Open Heart Charity
Shabnam
Shabnam has worked for over 20 years as an activist. Main focus of her work has been around issues related to combating communalism and the ideology of hate. She has also been actively and creatively engaged with other concerns like women’s literacy, children’s education, violence against women, adoption, Dalit human rights and the development of a scientific temper. She regularly writes for various national newspapers.
Shabnam’s work is best defined by the creativity of her approach. Shabnam for fifteen years remained motivating force behind the activities, ideas and projects of SAHMAT collectively generated by the community of artists and intellectuals.
He is currently Executive Director and Member of the Board of The Times of India Group to help build organizational capability, culture and competitiveness.
After the Gujarat carnage, Shabnam along with a few other intellectuals and activists formed Anhad (Act Now for Harmony and Democracy) in March 2003.

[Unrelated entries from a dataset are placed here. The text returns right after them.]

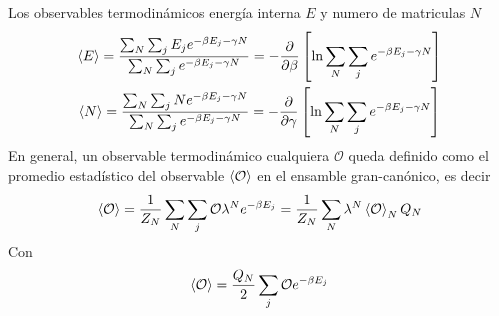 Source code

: \documentclass{article}
\begin{document}
Los observables termodinámicos energía interna $ E  $ y numero de matriculas $ N  $
\begin{gather*}
   \expval{E } = \frac{\sum_{N }^{} \sum_{j }^{} E_j e ^ {-\beta E_j - \gamma N }}{\sum_{N }^{} \sum_{j }^{} e ^ {-\beta E_j - \gamma N }} = - \frac{\partial  }{\partial \beta } \left[\ln \displaystyle\sum_{N }^{} \displaystyle\sum_{j }^{} e ^ {-\beta E_j - \gamma N }\right] 
   \\
   \expval{N } = \frac{\sum_{N }^{} \sum_{j }^{} N e ^ {-\beta E_j - \gamma N }}{\sum_{N }^{} \sum_{j }^{} e ^ {-\beta E_j - \gamma N }} = - \frac{\partial  }{\partial \gamma } \left[\ln \displaystyle\sum_{N }^{} \displaystyle\sum_{j }^{} e ^ {-\beta E_j - \gamma N }\right]
\end{gather*}
En general, un observable termodinámico cualquiera $ \mathcal O  $ queda definido como el promedio estadístico del observable $ \expval{\mathcal O } $ en el ensamble gran-canónico, es decir 
\begin{gather*}
  \expval{\mathcal O } 
  = \frac{1}{Z_N } \displaystyle\sum_{N }^{} \displaystyle\sum_{j }^{} \mathcal O \lambda^N e ^ {- \beta E_j } 
  = \frac{1}{Z_N } \displaystyle\sum_{N }^{} \lambda^N \expval{\mathcal O }_N Q_N  
\end{gather*}
Con 
\begin{gather*}
  \expval{\mathcal O } 
  = \frac{Q_N }{2} \displaystyle\sum_{j }^{} \mathcal O e ^ {- \beta E_j } 
\end{gather*}
\end{document}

The unique feature of Shabnam’s work lies is in the range of her work. Her office is a sort of melting pot of ideas, where anyone — a child from Gujarat, a political leader, senior police officers — walk in and is treated just the same. There is a lot of ideating, conversation and endless cups of tea for everyone. In a day’s work, Shabnam handles a range of varied concerns — from getting a child admitted to school, getting someone a job urgently, giving media interviews, contacting politicians or the police on some issue, designing campaign posters for some dalit organisation, to getting celebrities to sign statements or rushing for an important demonstration — simultaneously.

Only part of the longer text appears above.